REQUIRED WORK:
How many lines in the records below contain the word "Evolução"? Answer with the number alone.

(Beginning of SOURCE MATERIAL)

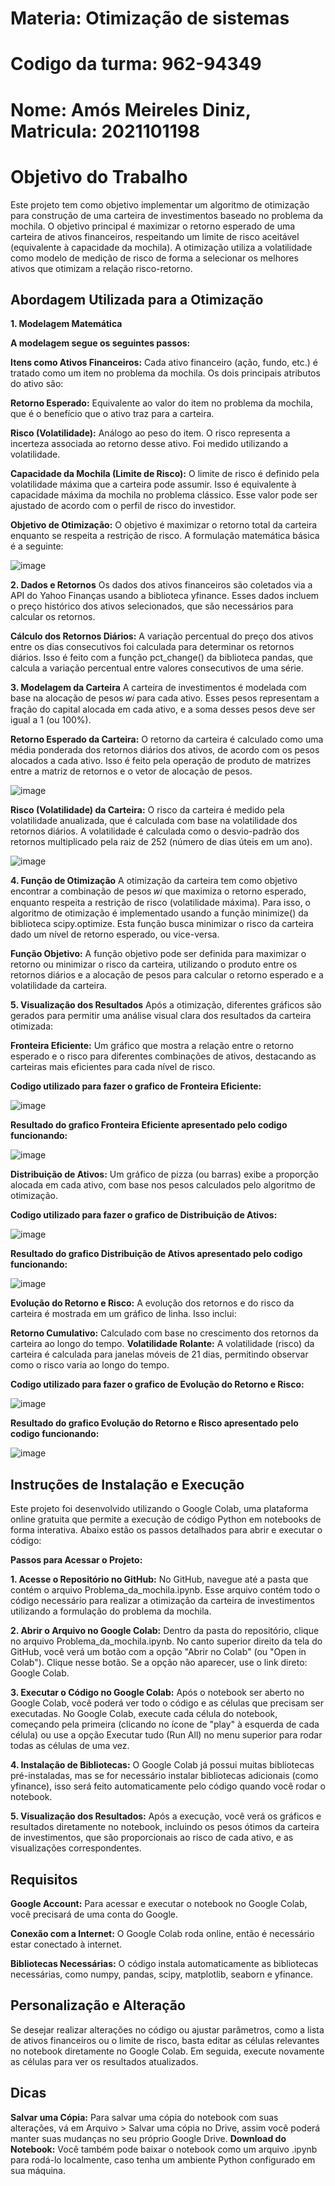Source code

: # Materia: Otimização de sistemas
# Codigo da turma: 962-94349
# Nome: Amós Meireles Diniz, Matricula: 2021101198
# Objetivo do Trabalho
Este projeto tem como objetivo implementar um algoritmo de otimização para construção de uma carteira de investimentos baseado no problema da mochila. O objetivo principal é maximizar o retorno esperado de   uma carteira de ativos financeiros, respeitando um limite de risco aceitável (equivalente à capacidade da mochila).
A otimização utiliza a volatilidade como modelo de medição de risco de forma a selecionar os melhores ativos que otimizam a relação risco-retorno.
  
## Abordagem Utilizada para a Otimização

**1. Modelagem Matemática**

**A modelagem segue os seguintes passos:**

**Itens como Ativos Financeiros:** Cada ativo financeiro (ação, fundo, etc.) é tratado como um item no problema da mochila. Os dois principais atributos do ativo são:

**Retorno Esperado:** Equivalente ao valor do item no problema da mochila, que é o benefício que o ativo traz para a carteira.

**Risco (Volatilidade):** Análogo ao peso do item. O risco representa a incerteza associada ao retorno desse ativo. Foi medido utilizando a volatilidade.

**Capacidade da Mochila (Limite de Risco):** O limite de risco é definido pela volatilidade máxima que a carteira pode assumir. Isso é equivalente à capacidade máxima da mochila no problema clássico. Esse valor pode ser ajustado de acordo com o perfil de risco do investidor.

**Objetivo de Otimização:** O objetivo é maximizar o retorno total da carteira enquanto se respeita a restrição de risco. A formulação matemática básica é a seguinte:

![image](https://github.com/user-attachments/assets/b587e2b9-af7f-41f1-83b0-78ca5396c92a)


**2. Dados e Retornos**
Os dados dos ativos financeiros são coletados via a API do Yahoo Finanças usando a biblioteca yfinance. Esses dados incluem o preço histórico dos ativos selecionados, que são necessários para  calcular os retornos.

**Cálculo dos Retornos Diários:** A variação percentual do preço dos ativos entre os dias consecutivos foi calculada para determinar os retornos diários. Isso é feito com a função pct_change() da biblioteca      pandas, que calcula a variação percentual entre valores consecutivos de uma série.

**3. Modelagem da Carteira**
A carteira de investimentos é modelada com base na alocação de pesos 𝑤𝑖 para cada ativo. Esses pesos representam a fração do capital alocada em cada ativo, e a soma desses pesos deve ser igual a 1 (ou 100%).

**Retorno Esperado da Carteira:** O retorno da carteira é calculado como uma média ponderada dos retornos diários dos ativos, de acordo com os pesos alocados a cada ativo. Isso é feito pela operação de produto  de matrizes entre a matriz de retornos e o vetor de alocação de pesos.

![image](https://github.com/user-attachments/assets/5ff65ba3-ff69-4758-99f5-c65fc01bfae5)

**Risco (Volatilidade) da Carteira:** O risco da carteira é medido pela volatilidade anualizada, que é calculada com base na volatilidade dos retornos diários. A volatilidade é calculada como o desvio-padrão    dos retornos multiplicado pela raiz de 252 (número de dias úteis em um ano).

![image](https://github.com/user-attachments/assets/c1bee81a-2ad6-44c4-a5c4-494158d3ae62)

**4. Função de Otimização**
A otimização da carteira tem como objetivo encontrar a combinação de pesos 𝑤𝑖 que maximiza o retorno esperado, enquanto respeita a restrição de risco (volatilidade máxima).
Para isso, o algoritmo de otimização é implementado usando a função minimize() da biblioteca scipy.optimize. Esta função busca minimizar o risco da carteira dado um nível de retorno esperado, ou vice-versa.
  
**Função Objetivo:** A função objetivo pode ser definida para maximizar o retorno ou minimizar o risco da carteira, utilizando o produto entre os retornos diários e a alocação de pesos para calcular o retorno   esperado e a volatilidade da carteira.

**5. Visualização dos Resultados**
Após a otimização, diferentes gráficos são gerados para permitir uma análise visual clara dos resultados da carteira otimizada:
  
**Fronteira Eficiente:** Um gráfico que mostra a relação entre o retorno esperado e o risco para diferentes combinações de ativos, destacando as carteiras mais eficientes para cada nível de risco.

 **Codigo utilizado para fazer o grafico de Fronteira Eficiente:** 

![image](https://github.com/user-attachments/assets/94582352-af2e-4d21-a8c4-96a503cb2cbf)

 **Resultado do grafico Fronteira Eficiente apresentado pelo codigo funcionando:**

![image](https://github.com/user-attachments/assets/a071408b-1047-4eff-b5e7-7791c9956a80)

**Distribuição de Ativos:** Um gráfico de pizza (ou barras) exibe a proporção alocada em cada ativo, com base nos pesos calculados pelo algoritmo de otimização.

 **Codigo utilizado para fazer o grafico de Distribuição de Ativos:** 

![image](https://github.com/user-attachments/assets/6ffe89ba-a086-4759-82cc-c72ba31df2ef)

  **Resultado do grafico Distribuição de Ativos apresentado pelo codigo funcionando:**

  ![image](https://github.com/user-attachments/assets/68230884-8127-499d-b6b2-4c1c905c4181)

  
**Evolução do Retorno e Risco:** A evolução dos retornos e do risco da carteira é mostrada em um gráfico de linha. Isso inclui:
  
**Retorno Cumulativo:** Calculado com base no crescimento dos retornos da carteira ao longo do tempo.
**Volatilidade Rolante:** A volatilidade (risco) da carteira é calculada para janelas móveis de 21 dias, permitindo observar como o risco varia ao longo do tempo.

 **Codigo utilizado para fazer o grafico de Evolução do Retorno e Risco:** 

![image](https://github.com/user-attachments/assets/b3a1e088-8501-4844-bb51-bb0583cba492)

 **Resultado do grafico Evolução do Retorno e Risco apresentado pelo codigo funcionando:**
 
![image](https://github.com/user-attachments/assets/227f85b4-1664-4146-a12f-8149a06428f3)

## Instruções de Instalação e Execução
Este projeto foi desenvolvido utilizando o Google Colab, uma plataforma online gratuita que permite a execução de código Python em notebooks de forma interativa. Abaixo estão os passos detalhados para abrir  e executar o código:

**Passos para Acessar o Projeto:**

**1. Acesse o Repositório no GitHub:**
No GitHub, navegue até a pasta que contém o arquivo Problema_da_mochila.ipynb.
Esse arquivo contém todo o código necessário para realizar a otimização da carteira de investimentos utilizando a formulação do problema da mochila.
  
**2. Abrir o Arquivo no Google Colab:**
Dentro da pasta do repositório, clique no arquivo Problema_da_mochila.ipynb.
No canto superior direito da tela do GitHub, você verá um botão com a opção "Abrir no Colab" (ou "Open in Colab"). Clique nesse botão. Se a opção não aparecer, use o link direto: Google Colab.
  
**3. Executar o Código no Google Colab:**
Após o notebook ser aberto no Google Colab, você poderá ver todo o código e as células que precisam ser executadas.
No Google Colab, execute cada célula do notebook, começando pela primeira (clicando no ícone de "play" à esquerda de cada célula) ou use a opção Executar tudo (Run All) no menu superior para rodar todas as   células de uma vez.
  
**4. Instalação de Bibliotecas:**
O Google Colab já possui muitas bibliotecas pré-instaladas, mas se for necessário instalar bibliotecas adicionais (como yfinance), isso será feito automaticamente pelo código quando você rodar o notebook.
  
**5. Visualização dos Resultados:**
Após a execução, você verá os gráficos e resultados diretamente no notebook, incluindo os pesos ótimos da carteira de investimentos, que são proporcionais ao risco de cada ativo, e as visualizações           correspondentes.
  
## Requisitos
**Google Account:** Para acessar e executar o notebook no Google Colab, você precisará de uma conta do Google.
  
**Conexão com a Internet:** O Google Colab roda online, então é necessário estar conectado à internet.
  
**Bibliotecas Necessárias:** O código instala automaticamente as bibliotecas necessárias, como numpy, pandas, scipy, matplotlib, seaborn e yfinance.
  
## Personalização e Alteração
Se desejar realizar alterações no código ou ajustar parâmetros, como a lista de ativos financeiros ou o limite de risco, basta editar as células relevantes no notebook diretamente no Google Colab. Em         seguida, execute novamente as células para ver os resultados atualizados.
  
## Dicas
**Salvar uma Cópia:** Para salvar uma cópia do notebook com suas alterações, vá em Arquivo > Salvar uma cópia no Drive, assim você poderá manter suas mudanças no seu próprio Google Drive.
**Download do Notebook:** Você também pode baixar o notebook como um arquivo .ipynb para rodá-lo localmente, caso tenha um ambiente Python configurado em sua máquina.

(End of SOURCE MATERIAL)

PROBLEM SOLUTION:
3